Chapitre 1 Athénéïse

5 mins

   Hello Madame!… Oui vous: flamboyante poétesse! Que je sais voir en Dame rêveuse. Puisqu’il me semble bien que votre regard scrutateur est plus joli que des diamants pers, et qu’alors, lorsqu’il se porte haut vers les cimes verdoyantes de cette forêt si joyeusement animée, il n’est aucun doute que le ciel sait l’enivrer de ces éclats merveilleux qui filtrent entre les feuillus pour descendre, jusqu’à vous, généreusement gorgés par le soleil, votre complice, à chaque fois que sa lumière joue à saute-nues, comme si bondissant, jusque par-dessus les toits de tuiles vernissées d’un grand manoir, que peu d’êtres à ce moment savent voir…

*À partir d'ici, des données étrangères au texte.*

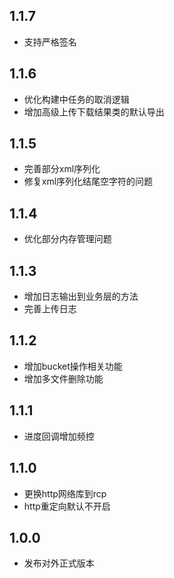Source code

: ## 1.1.7
- 支持严格签名

## 1.1.6
- 优化构建中任务的取消逻辑
- 增加高级上传下载结果类的默认导出

## 1.1.5
- 完善部分xml序列化
- 修复xml序列化结尾空字符的问题

## 1.1.4
- 优化部分内存管理问题

## 1.1.3
- 增加日志输出到业务层的方法
- 完善上传日志

## 1.1.2
- 增加bucket操作相关功能
- 增加多文件删除功能

## 1.1.1
- 进度回调增加频控

## 1.1.0
- 更换http网络库到rcp
- http重定向默认不开启

## 1.0.0
- 发布对外正式版本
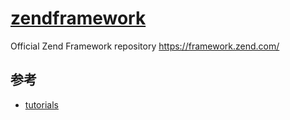 # [zendframework](https://github.com/zendframework/zendframework)

Official Zend Framework repository https://framework.zend.com/

## 参考

* [tutorials](https://docs.zendframework.com/tutorials)
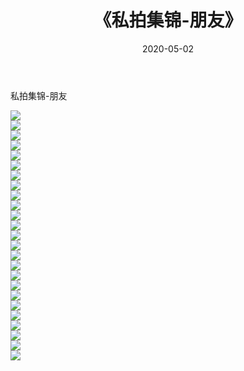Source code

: ﻿---
layout: post
title:  《私拍集锦-朋友》
date:   2020-05-02
img: http://imgx.orgx.ga/漏D/网络美图/2020/私拍集锦-朋友/000.jpg
categories: [美女, 清纯, 唯美]
---

私拍集锦-朋友

  ![](http://imgx.orgx.ga/漏D/网络美图/2020/私拍集锦-朋友/001.jpg) <br> ![](http://imgx.orgx.ga/漏D/网络美图/2020/私拍集锦-朋友/002.jpg) <br> ![](http://imgx.orgx.ga/漏D/网络美图/2020/私拍集锦-朋友/003.jpg) <br> ![](http://imgx.orgx.ga/漏D/网络美图/2020/私拍集锦-朋友/004.jpg) <br> ![](http://imgx.orgx.ga/漏D/网络美图/2020/私拍集锦-朋友/005.jpg) <br> ![](http://imgx.orgx.ga/漏D/网络美图/2020/私拍集锦-朋友/006.jpg) <br> ![](http://imgx.orgx.ga/漏D/网络美图/2020/私拍集锦-朋友/007.jpg) <br> ![](http://imgx.orgx.ga/漏D/网络美图/2020/私拍集锦-朋友/008.jpg) <br> ![](http://imgx.orgx.ga/漏D/网络美图/2020/私拍集锦-朋友/009.jpg) <br> ![](http://imgx.orgx.ga/漏D/网络美图/2020/私拍集锦-朋友/010.jpg) <br> ![](http://imgx.orgx.ga/漏D/网络美图/2020/私拍集锦-朋友/011.jpg) <br> ![](http://imgx.orgx.ga/漏D/网络美图/2020/私拍集锦-朋友/012.jpg) <br> ![](http://imgx.orgx.ga/漏D/网络美图/2020/私拍集锦-朋友/013.jpg) <br> ![](http://imgx.orgx.ga/漏D/网络美图/2020/私拍集锦-朋友/014.jpg) <br> ![](http://imgx.orgx.ga/漏D/网络美图/2020/私拍集锦-朋友/015.jpg) <br> ![](http://imgx.orgx.ga/漏D/网络美图/2020/私拍集锦-朋友/016.jpg) <br> ![](http://imgx.orgx.ga/漏D/网络美图/2020/私拍集锦-朋友/017.jpg) <br> ![](http://imgx.orgx.ga/漏D/网络美图/2020/私拍集锦-朋友/018.jpg) <br> ![](http://imgx.orgx.ga/漏D/网络美图/2020/私拍集锦-朋友/019.jpg) <br> ![](http://imgx.orgx.ga/漏D/网络美图/2020/私拍集锦-朋友/020.jpg) <br> ![](http://imgx.orgx.ga/漏D/网络美图/2020/私拍集锦-朋友/021.jpg) <br> ![](http://imgx.orgx.ga/漏D/网络美图/2020/私拍集锦-朋友/022.jpg) <br> ![](http://imgx.orgx.ga/漏D/网络美图/2020/私拍集锦-朋友/023.jpg) <br> ![](http://imgx.orgx.ga/漏D/网络美图/2020/私拍集锦-朋友/024.jpg) <br> ![](http://imgx.orgx.ga/漏D/网络美图/2020/私拍集锦-朋友/025.jpg) <br>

   Il reste que la nuit venue, tout devient différent. Et pourtant là encore, sous vos pieds mignons, il apparaît que la nature et la mousse font union pour vous choyer plus qu’à l’habitude. Déroulant pour vous seule un joli tapis vert, tissé de douce précaution… Mais saviez-vous la belle, que la clarté lunaire anime ainsi le corps des fées confidentes? Les devinez-vous cachées dans le sous-bois? À la vérité, vous ne sauriez ignorer qu’elles y voient briller comme vous-même, au bout de ce tunnel naturel, l’image d’un espace sans ride… Une étendue aquatique. Un lac au calme si étrange et sombre, que cela pourrait bien se révéler aussi troublant que vous… En entité vivante! Car garante! Et même, sans que vous le sachiez, agissant en protectrice de ce lieu qui se peut croire invisible à d’autres humains que vous… Et puis, sauriez-vous dire encore, pourquoi vos pas si précieux de mouvements dans ces lieux de paradoxes, vous conduisent obstinément en cet endroit? Non…, vous l’ignorez…? Cependant, s’il se fait que vous êtes ici, il se pourrait peut-être, qu’alors ce soit votre esprit, ou bien encore, celui d’un autre, aussi bienveillant qu’un ange, qui vous y conduise…

   Hélas ma Dame! Ce lac, vers lequel vous allez, est d’autant plus mythique, qu’il ne se révèle qu’à de rares moments où l’imagination se trouve décuplée par l’éclat diffus de la lumière solaire que nous renvoie la lune. Alors qu’une face entière de Gaïa se trouve empêtrée dans une ombre qui lui est propre. Et même…, si cette fois encore, l’étrange barcasse au ventre plat est venue seule, agissant comme le ferait une avenante caravelle sans capitaine, sans mats ni voilure, glissant délicatement tel un signe blanc qui aurait été posé là, sur l’eau noire, par un elfe malicieux, mais n’allant cependant vers vous, que pour s’arrêter juste à vos pieds… Vous craignez pourtant ma jolie d’embarquer pour l’autre bord du miroir liquéfié…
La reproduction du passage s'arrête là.